On Wed, 14 Nov 2007, Connie Sieh wrote:
> Developers,
>
> Scientific Linux "SL 5.1" ALPHA for i386 is now available for testing.
Just another datapoint for you.
I unexpectedly managed to get hold of a test Dell Optiplex 755 yesterday
(I wasn't expecting it to turn up 'til next week when I'll be over in DC).
SL 5.0 network installs don't work on the 755 because of the new Intel
pro/1000 chipset that Dell chose to use so I wasn't expecting 5.1 to like
it but in fact anaconda auto detected the card and decided to use the
e1000e driver which worked fine (apparently the e1000 driver needs to be >
7.6.9 to support this chipset).
Anyway a couple of test kickstart installs of the i386 version worked
flawlessly and it didn't even mind being pointed at our local yum repos
which include SL50 updates as well as locally added packages.
When I get back from my holiday I'll be able to do some more significant
testing (and probably on x86_64 too when that alpha is released).

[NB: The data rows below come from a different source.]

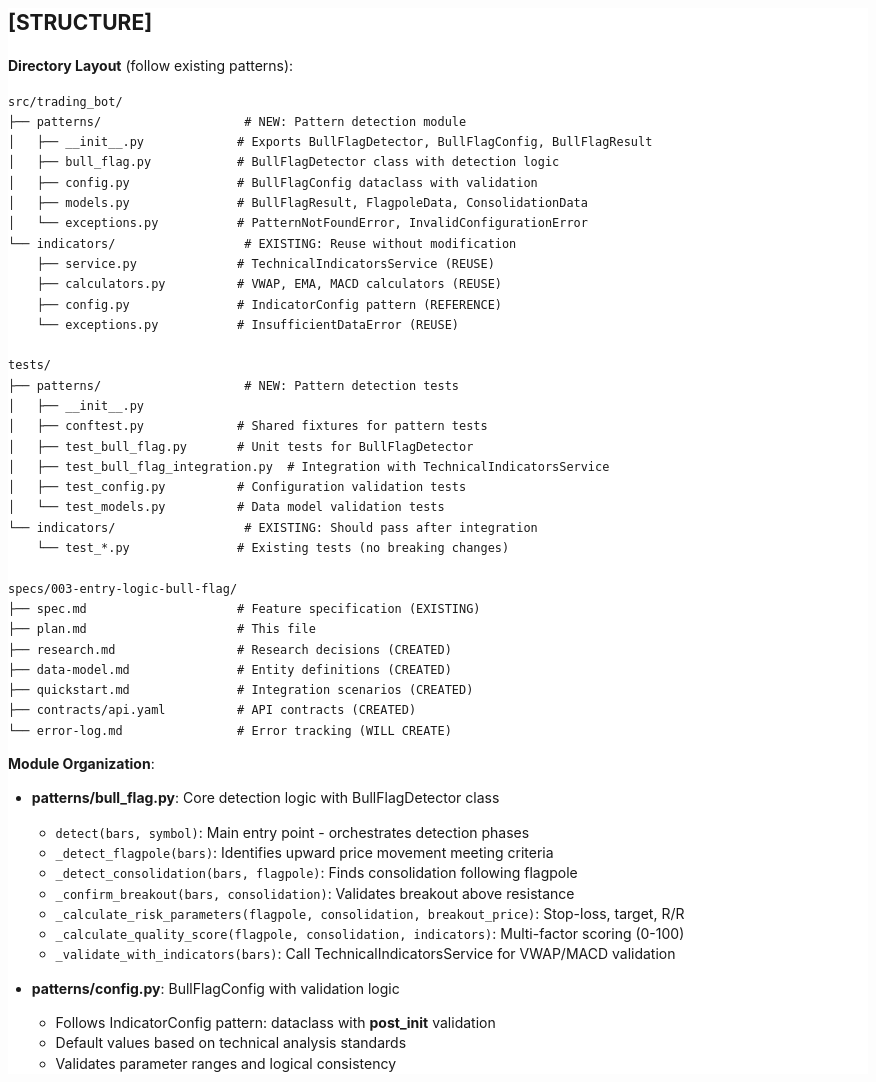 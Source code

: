 ## [STRUCTURE]

**Directory Layout** (follow existing patterns):

```
src/trading_bot/
├── patterns/                    # NEW: Pattern detection module
│   ├── __init__.py             # Exports BullFlagDetector, BullFlagConfig, BullFlagResult
│   ├── bull_flag.py            # BullFlagDetector class with detection logic
│   ├── config.py               # BullFlagConfig dataclass with validation
│   ├── models.py               # BullFlagResult, FlagpoleData, ConsolidationData
│   └── exceptions.py           # PatternNotFoundError, InvalidConfigurationError
└── indicators/                  # EXISTING: Reuse without modification
    ├── service.py              # TechnicalIndicatorsService (REUSE)
    ├── calculators.py          # VWAP, EMA, MACD calculators (REUSE)
    ├── config.py               # IndicatorConfig pattern (REFERENCE)
    └── exceptions.py           # InsufficientDataError (REUSE)

tests/
├── patterns/                    # NEW: Pattern detection tests
│   ├── __init__.py
│   ├── conftest.py             # Shared fixtures for pattern tests
│   ├── test_bull_flag.py       # Unit tests for BullFlagDetector
│   ├── test_bull_flag_integration.py  # Integration with TechnicalIndicatorsService
│   ├── test_config.py          # Configuration validation tests
│   └── test_models.py          # Data model validation tests
└── indicators/                  # EXISTING: Should pass after integration
    └── test_*.py               # Existing tests (no breaking changes)

specs/003-entry-logic-bull-flag/
├── spec.md                     # Feature specification (EXISTING)
├── plan.md                     # This file
├── research.md                 # Research decisions (CREATED)
├── data-model.md               # Entity definitions (CREATED)
├── quickstart.md               # Integration scenarios (CREATED)
├── contracts/api.yaml          # API contracts (CREATED)
└── error-log.md                # Error tracking (WILL CREATE)
```

**Module Organization**:
- **patterns/bull_flag.py**: Core detection logic with BullFlagDetector class
  - `detect(bars, symbol)`: Main entry point - orchestrates detection phases
  - `_detect_flagpole(bars)`: Identifies upward price movement meeting criteria
  - `_detect_consolidation(bars, flagpole)`: Finds consolidation following flagpole
  - `_confirm_breakout(bars, consolidation)`: Validates breakout above resistance
  - `_calculate_risk_parameters(flagpole, consolidation, breakout_price)`: Stop-loss, target, R/R
  - `_calculate_quality_score(flagpole, consolidation, indicators)`: Multi-factor scoring (0-100)
  - `_validate_with_indicators(bars)`: Call TechnicalIndicatorsService for VWAP/MACD validation

- **patterns/config.py**: BullFlagConfig with validation logic
  - Follows IndicatorConfig pattern: dataclass with __post_init__ validation
  - Default values based on technical analysis standards
  - Validates parameter ranges and logical consistency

Finally a question I'm not sure if I've asked before. Is there a reason
how/why /etc/yum.conf contains the line:
distroverpkg=redhat-release
and while there isn't such a package $releasever in a repo config gets set
to the version of sl-release (which does *provide* redhat-release).
Sadly $releasever doesn't match the directory names in the SL trees so one
can't simply have a repo with a line like:
baseurl=ftp://ftp.scientificlinux.org/linux/scientific/$releasever/$basearch/SL
btw is there a _good_ way to add something to tell yum that I have a local
mirror of a repo without having to edit the repos.d/ files each time?